Exercise instructions — For this exercise, restate word for word only the lines from the first line of the data to the line containing "Valence 2 (version".

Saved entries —
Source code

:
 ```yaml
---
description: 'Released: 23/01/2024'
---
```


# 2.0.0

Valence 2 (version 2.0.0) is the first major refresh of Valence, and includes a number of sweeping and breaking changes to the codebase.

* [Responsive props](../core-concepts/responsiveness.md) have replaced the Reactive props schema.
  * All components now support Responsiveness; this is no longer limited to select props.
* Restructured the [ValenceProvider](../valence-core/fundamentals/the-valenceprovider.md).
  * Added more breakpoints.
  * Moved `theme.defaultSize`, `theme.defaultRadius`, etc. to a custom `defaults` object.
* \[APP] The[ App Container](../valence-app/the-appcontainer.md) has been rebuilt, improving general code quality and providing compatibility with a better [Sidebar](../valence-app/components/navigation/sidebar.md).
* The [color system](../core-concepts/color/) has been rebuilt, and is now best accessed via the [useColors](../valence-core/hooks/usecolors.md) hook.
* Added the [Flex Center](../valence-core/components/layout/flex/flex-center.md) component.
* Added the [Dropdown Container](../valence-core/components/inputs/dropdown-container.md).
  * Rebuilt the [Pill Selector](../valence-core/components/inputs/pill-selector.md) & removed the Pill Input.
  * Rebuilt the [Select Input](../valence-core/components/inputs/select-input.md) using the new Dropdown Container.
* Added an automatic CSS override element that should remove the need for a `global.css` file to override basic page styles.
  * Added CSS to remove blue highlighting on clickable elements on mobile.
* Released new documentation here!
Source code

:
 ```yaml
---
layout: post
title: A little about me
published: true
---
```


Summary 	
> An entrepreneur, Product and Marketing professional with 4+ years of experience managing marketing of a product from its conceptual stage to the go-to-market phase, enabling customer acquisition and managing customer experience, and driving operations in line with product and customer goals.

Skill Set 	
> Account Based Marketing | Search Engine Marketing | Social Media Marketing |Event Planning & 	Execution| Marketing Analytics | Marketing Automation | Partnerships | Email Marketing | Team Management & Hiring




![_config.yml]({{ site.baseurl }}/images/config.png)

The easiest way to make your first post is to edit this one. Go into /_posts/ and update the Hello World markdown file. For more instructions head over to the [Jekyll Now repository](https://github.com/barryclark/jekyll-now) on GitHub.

Solution for this exercise —
Source code

:
 ```yaml
---
description: 'Released: 23/01/2024'
---
```


# 2.0.0

Valence 2 (version 2.0.0) is the first major refresh of Valence, and includes a number of sweeping and breaking changes to the codebase.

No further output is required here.